When I regress, I literally mentally and emotionally regress to the state of a child. A child who does not have "physically intimate needs" or desires, who does not even think about those things while regressed. I'm not an adult pretending to be little for kicks, it's a genuinely innocent and adolescent mental state. I would not be able to consent to adult relations in that mental state. I am not consciously, purposefully separating anything: someone with a child's mind is just simply not physically intimate (unless something very bad has happened to them.)

When I'm in an adult state and not regressed, I am very physically intimate and I take care of those needs just fine. I might even participate in ageplay as a adult interest (like wearing diapers or getting a good spanking) when big, but the adult interest world is completely 100% separate from my regression, the only overlap being cosmetic. Regression is my psychological therapy rather than my kink. Make sense?

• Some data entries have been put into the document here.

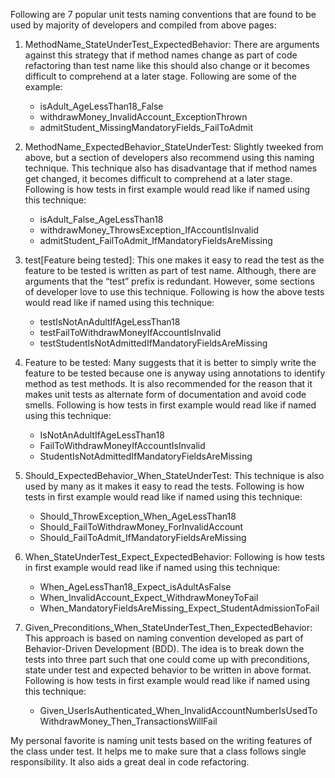 Following are 7 popular unit tests naming conventions that are found to be used by majority of developers and compiled from above pages:

1. MethodName_StateUnderTest_ExpectedBehavior: There are arguments against this strategy that if method names change as part of code refactoring than test name like this should also change or it becomes difficult to comprehend at a later stage.
   Following are some of the example:
    + isAdult_AgeLessThan18_False
    + withdrawMoney_InvalidAccount_ExceptionThrown
    + admitStudent_MissingMandatoryFields_FailToAdmit
   
2. MethodName_ExpectedBehavior_StateUnderTest: Slightly tweeked from above, but a section of developers also recommend using this naming technique. This technique also has disadvantage that if method names get changed, it becomes difficult to comprehend at a later stage. 
   Following is how tests in first example would read like if named using this technique:
    + isAdult_False_AgeLessThan18
    + withdrawMoney_ThrowsException_IfAccountIsInvalid
    + admitStudent_FailToAdmit_IfMandatoryFieldsAreMissing

3. test[Feature being tested]: This one makes it easy to read the test as the feature to be tested is written as part of test name. Although, there are arguments that the “test” prefix is redundant. However, some sections of developer love to use this technique. 
   Following is how the above tests would read like if named using this technique:
    + testIsNotAnAdultIfAgeLessThan18
    + testFailToWithdrawMoneyIfAccountIsInvalid
    + testStudentIsNotAdmittedIfMandatoryFieldsAreMissing

4. Feature to be tested: Many suggests that it is better to simply write the feature to be tested because one is anyway using annotations to identify method as test methods. It is also recommended for the reason that it makes unit tests as alternate form of documentation and avoid code smells. 
   Following is how tests in first example would read like if named using this technique:
    + IsNotAnAdultIfAgeLessThan18
    + FailToWithdrawMoneyIfAccountIsInvalid
    + StudentIsNotAdmittedIfMandatoryFieldsAreMissing

5. Should_ExpectedBehavior_When_StateUnderTest: This technique is also used by many as it makes it easy to read the tests. 
   Following is how tests in first example would read like if named using this technique:
    + Should_ThrowException_When_AgeLessThan18
    + Should_FailToWithdrawMoney_ForInvalidAccount
    + Should_FailToAdmit_IfMandatoryFieldsAreMissing

6. When_StateUnderTest_Expect_ExpectedBehavior: 
   Following is how tests in first example would read like if named using this technique:
    + When_AgeLessThan18_Expect_isAdultAsFalse
    + When_InvalidAccount_Expect_WithdrawMoneyToFail
    + When_MandatoryFieldsAreMissing_Expect_StudentAdmissionToFail

7. Given_Preconditions_When_StateUnderTest_Then_ExpectedBehavior: 
   This approach is based on naming convention developed as part of Behavior-Driven Development (BDD). The idea is to break down the tests into three part such that one could come up with preconditions, state under test and expected behavior to be written in above format. 
   Following is how tests in first example would read like if named using this technique:
    + Given_UserIsAuthenticated_When_InvalidAccountNumberIsUsedToWithdrawMoney_Then_TransactionsWillFail

My personal favorite is naming unit tests based on the writing features of the class under test. It helps me to make sure that a class follows single responsibility. It also aids a great deal in code refactoring.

I feel like @princeofpacis put this perfectly! For me, personally, age regression is an uncontrollable and mental health-related aspect of my life, which is essentially intermittent periods of my mind becoming the mind of myself as a child. Sex doesn't even interact with that headspace for me, because it is purely the headspace of a young child. The "point" if you will of my age regression is partly to get away from all the needs, responsibilities, and pressures of adult life. Worrying about sex and sexuality are included in that category for me. I do understand why some littles would include sex and sexuality in their littlespace, but it just really isn't for me. However, like @princeofpacis, I consider ageplay to be a completely separate thing. While age regression is not something that interacts with sex at all, ageplay is a kink, and its entire basis is a physically intimate one. I hope this made sense!
#52649
princeofpacis wrote: 5 years ago Quite simple:

When I regress, I literally mentally and emotionally regress to the state of a child. A child who does not have "physically intimate needs" or desires, who does not even think about those things while regressed. I'm not an adult pretending to be little for kicks, it's a genuinely innocent and adolescent mental state. I would not be able to consent to adult relations in that mental state. I am not consciously, purposefully separating anything: someone with a child's mind is just simply not physically intimate (unless something very bad has happened to them.)

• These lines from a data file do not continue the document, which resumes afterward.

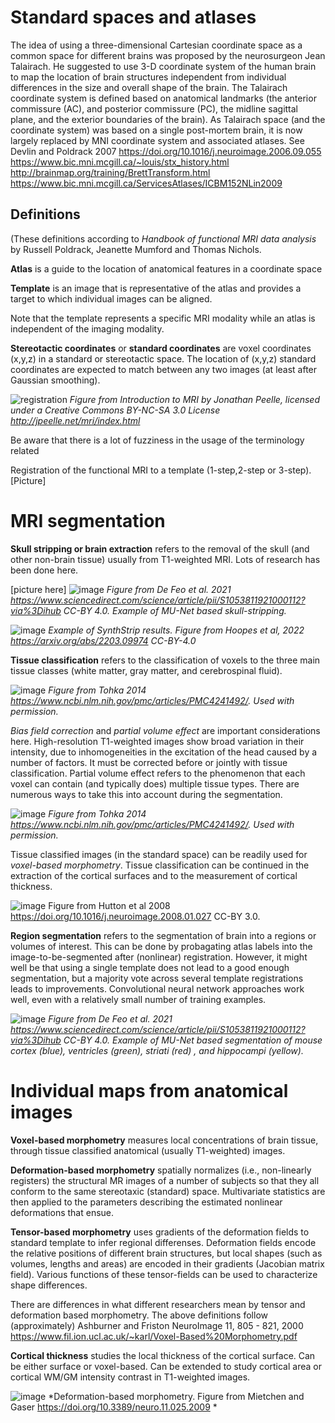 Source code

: # Standard spaces and atlases 

The idea of using a three-dimensional Cartesian coordinate space as a common space for different brains was proposed by the neurosurgeon Jean Talairach. He suggested to use 3-D coordinate system of the human brain to map the location of brain structures independent from individual differences in the size and overall shape of the brain. The Talairach coordinate system is defined based on anatomical landmarks (the anterior commissure (AC), and posterior commissure (PC), the midline sagittal plane, and the exterior boundaries of the brain).  As Talairach space (and the coordinate system) was based on a single post-mortem brain, it is now largely replaced by MNI coordinate system and associated atlases. See Devlin and Poldrack 2007 https://doi.org/10.1016/j.neuroimage.2006.09.055 https://www.bic.mni.mcgill.ca/~louis/stx_history.html http://brainmap.org/training/BrettTransform.html https://www.bic.mni.mcgill.ca/ServicesAtlases/ICBM152NLin2009

## Definitions
(These definitions according to *Handbook of functional MRI data analysis* by Russell Poldrack, Jeanette Mumford and Thomas Nichols.

**Atlas** is a guide to the location of anatomical features in a coordinate space

**Template** is an image that is representative of the atlas and provides a target to which individual images can be aligned. 

Note that the template represents a specific MRI modality while an atlas is independent of the imaging modality.  

**Stereotactic coordinates** or **standard coordinates** are voxel coordinates (x,y,z) in a standard or stereotactic space. The location of (x,y,z) standard coordinates are expected to match between any two images (at least after Gaussian smoothing).

![registration](https://user-images.githubusercontent.com/6709791/168842588-2b1f08d1-863c-4408-990f-90c9ec3e6655.png) 
*Figure from Introduction to MRI by Jonathan Peelle,  licensed under a Creative Commons BY-NC-SA 3.0 License http://jpeelle.net/mri/index.html*

Be aware that there is a lot of fuzziness in the usage of the terminology related 

Registration of the functional MRI to a template (1-step,2-step or 3-step). [Picture]

# MRI segmentation

**Skull stripping or brain extraction** refers to the removal of the skull (and other non-brain tissue) usually from T1-weighted MRI. Lots of research has been done here.

[picture here]
![image](https://user-images.githubusercontent.com/6709791/168875044-e8882ed9-b0c8-4188-9103-0a667c0e7f60.png) 
*Figure from De Feo et al. 2021 https://www.sciencedirect.com/science/article/pii/S1053811921000112?via%3Dihub CC-BY 4.0. Example of MU-Net based skull-stripping.*

![image](https://user-images.githubusercontent.com/6709791/168876381-7284d144-fccd-452b-83fb-f8045ae83a76.png)
*Example of SynthStrip results. Figure from Hoopes et al, 2022 https://arxiv.org/abs/2203.09974 CC-BY-4.0*

**Tissue classification** refers to the classification of voxels to the three main tissue classes (white matter, gray matter, and cerebrospinal fluid).

![image](https://user-images.githubusercontent.com/6709791/168891576-47a1309a-1278-46b7-b307-b11bfc20bc68.png)
*Figure from Tohka 2014 https://www.ncbi.nlm.nih.gov/pmc/articles/PMC4241492/. Used with permission.*

*Bias field correction* and *partial volume effect* are important considerations here. High-resolution T1-weighted images show broad variation in their intensity, due to inhomogeneities in the excitation of the head caused by a number of factors. It must be corrected before or jointly with tissue classification. Partial volume effect refers to the phenomenon that each voxel can contain (and typically does) multiple tissue types. There are numerous ways to take this into account during the segmentation.   

![image](https://user-images.githubusercontent.com/6709791/168880453-7a8e9717-c3a7-4de2-9115-3440d517cd25.png)
*Figure from Tohka 2014 https://www.ncbi.nlm.nih.gov/pmc/articles/PMC4241492/. Used with permission.*

Tissue classified images (in the standard space) can be readily used for *voxel-based morphometry*. Tissue classification can be continued in the extraction of the cortical surfaces and to the measurement of cortical thickness. 

![image](https://user-images.githubusercontent.com/6709791/168894936-abaeb531-bf17-485f-b9df-0c4f817962fc.png) Figure from Hutton et al 2008 https://doi.org/10.1016/j.neuroimage.2008.01.027 CC-BY 3.0. 


**Region segmentation** refers to the segmentation of brain into a regions or volumes of interest. This can be done by probagating atlas labels into the image-to-be-segmented after (nonlinear) registration. However, it might well be that using a single template does not lead to a good enough segmentation, but a majority vote across several template registrations leads to improvements. Convolutional neural network approaches work well, even with a relatively small number of training examples.    

![image](https://user-images.githubusercontent.com/6709791/168890882-f2631eae-1e2e-42c3-8f46-3baa59ba6f05.png)
*Figure from De Feo et al. 2021 https://www.sciencedirect.com/science/article/pii/S1053811921000112?via%3Dihub CC-BY 4.0. Example of MU-Net based segmentation of mouse cortex (blue), ventricles (green), striati (red) , and hippocampi (yellow).*

# Individual maps from anatomical images

**Voxel-based morphometry**  measures local concentrations of brain tissue, through tissue classified anatomical (usually T1-weighted) images. 

**Deformation-based morphometry** spatially normalizes (i.e., non-linearly registers) the structural MR images of a number of subjects so that they all conform to the same stereotaxic (standard) space. Multivariate statistics are then applied to the parameters describing the estimated nonlinear deformations that ensue.

**Tensor-based morphometry** uses gradients of the deformation fields to standard template to infer regional differenses. Deformation fields encode the relative positions of different brain structures, but local shapes (such as volumes, lengths and areas) are encoded in their gradients (Jacobian matrix field). Various functions of these tensor-fields can be used to characterize shape differences. 

There are differences in what different researchers mean by tensor and deformation based morphometry. The above definitions follow (approximately) Ashburner and Friston NeuroImage 11, 805 - 821, 2000   https://www.fil.ion.ucl.ac.uk/~karl/Voxel-Based%20Morphometry.pdf

**Cortical thickness** studies the local thickness of the cortical surface. Can be either surface or voxel-based. Can be extended to study cortical area or cortical WM/GM intensity contrast in T1-weighted images.

![image](https://user-images.githubusercontent.com/6709791/169776836-0b6dfcff-14ba-467d-9c92-3fa50f55721e.png) 
*Deformation-based morphometry. Figure from Mietchen and Gaser  https://doi.org/10.3389/neuro.11.025.2009 *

When I'm in an adult state and not regressed, I am very physically intimate and I take care of those needs just fine. I might even participate in ageplay as a adult interest (like wearing diapers or getting a good spanking) when big, but the adult interest world is completely 100% separate from my regression, the only overlap being cosmetic. Regression is my psychological therapy rather than my kink. Make sense?
This is exactly it. Littlespace is an escape into an easier mindset; no big rules or jobs to worry about. In a sense, regression is breaktime from adult world problems.